Hot TV News: Advertising’s Role in Piracy; US Opposition to Web Blocking; Cloud Increases, Industry Slows
Big-name brands come under pressure to ensure their ads don’t appear on pirate sites, while plans to block such sites are already being opposed in the US. Meanwhile, there are signs of a slowdown in the broadcast industry as its vendors increasingly turn their attention to cloud-based services.
An interesting blog post at Ad Age by Martha De Laurentiis, producer of Hannibal, the fifth most pirated TV show in its opening season, started simply like this:
Dear Major Brands,
Please stop advertising on pirate websites that profit from stolen creative works. They harm individual creatives and contribute nothing to the creative economy. It's bad for our business, your brand and audiences.
The Creative Community
Thus De Laurentiis opened rather a big can of worms. Of course, most advertisers are unaware that their ads are being served on pirate sites, but that doesn’t stop them underpinning the activity to a quite astonishing degree. A recent study referenced in the article from 2014 found that the top 600 pirate sites generated $209 million from online advertising in a single year.
De Laurentiis is a member of the Leadership Committee of newly formed anti-piracy industry coalition CreativeFuture, and, as she wrote: “Our message to advertisers is simple: One, you have a problem. Two, solutions are available. Three, we stand ready to applaud those companies that commit to fixing the problem, but are also prepared to call out advertisers that are unresponsive to our legitimate concerns.”
It’s a rallying call that was echoed across the Atlantic in the UK where an anti-piracy police squad claimed enormous success in blocking ads on pirate sites though a private blacklist naming hundreds of sites shared with ad bookers.
“Two years on, Pipcu [the department in question] says there has been a 73% drop in advertising from the UK's "top ad spending companies" on the affected sites, which it suggests both reduces their income and removes their "look of legitimacy”,” wrote the BBC report on the subject.

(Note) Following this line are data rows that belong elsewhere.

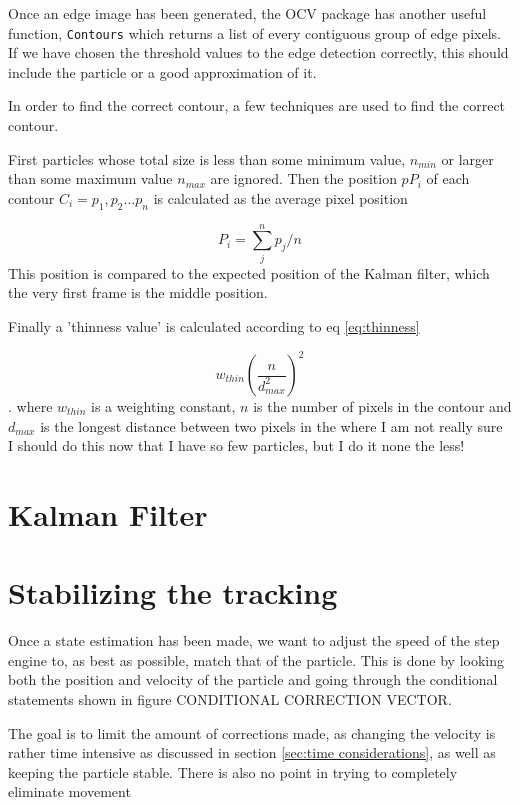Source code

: \documentclass[]{report}
\begin{document}
Once an edge image has been generated, the OCV package has another useful function, \texttt{Contours} which returns a list of every contiguous group of edge pixels. If we have chosen the threshold values to the edge detection correctly, this should include the particle or a good approximation of it. 

In order to find the correct contour, a few techniques are used to find the correct contour.

First particles whose total size is less than some minimum value, $ n_{min}$ or larger than some maximum value $n_{max}$ are ignored. Then the position $pP_i$ of each contour $C_i={p_1,p_2...p_n}$ is calculated as the average pixel position

\[
P_i = \sum_{j}^n p_j/n
\]
This position is compared to the expected position of the Kalman filter, which the very first frame is the middle position. 

Finally a 'thinness value' is calculated according to eq \ref{eq:thinness}

\begin{equation}\label{eq:thinness}
w_{thin}\left(\frac{ n}{d_{max}^2}\right)^2
\end{equation}. 
where $w_{thin}$ is a weighting constant, $n$ is the number of pixels in the contour and $d_{max}$ is the longest distance between two pixels in the 
where I am not really sure I should do this now that I have so few particles, but I do it none the less!



\section{Kalman Filter}


\section{Stabilizing the tracking}
Once a state estimation has been made, we want to adjust the speed of the step engine to, as best as possible, match that of the particle. This is done by looking both the position and velocity of the particle and going through the conditional statements shown in figure CONDITIONAL CORRECTION VECTOR. 

The goal is to limit the amount of corrections made, as changing the velocity is rather time intensive as discussed in section \ref{sec:time considerations}, as well as keeping the particle stable. There is also no point in trying to completely eliminate movement
\end{document}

Not everybody was impressed, however. Bendert Zevenbergen from the Oxford Internet Institute quoted as saying “"However, if a few [advertising] sectors do indeed pull out, others will automatically take their place, and the effect on the website's income may be negligible.
[Update: TorrentFreak has filed a Freedom of Information request to find out some of the underlying stats of Pipcu's efforts in the two years since its formation. All in all it has sent 377 warning letters and suspension requests for 393 domain names.]
‘Big Tech’ Opposes US Anti-Piracy Measures (Complete Music Update)
Google, Facebook, Twitter, Tumblr and Yahoo!, the ‘Big tech’ referred to in the title, are among companies that are protesting against plans by the Motion Picture Association Of America to seek injunctions forcing third parties to block, remove links and stop providing any services to the copyright infringing MovieTube websites.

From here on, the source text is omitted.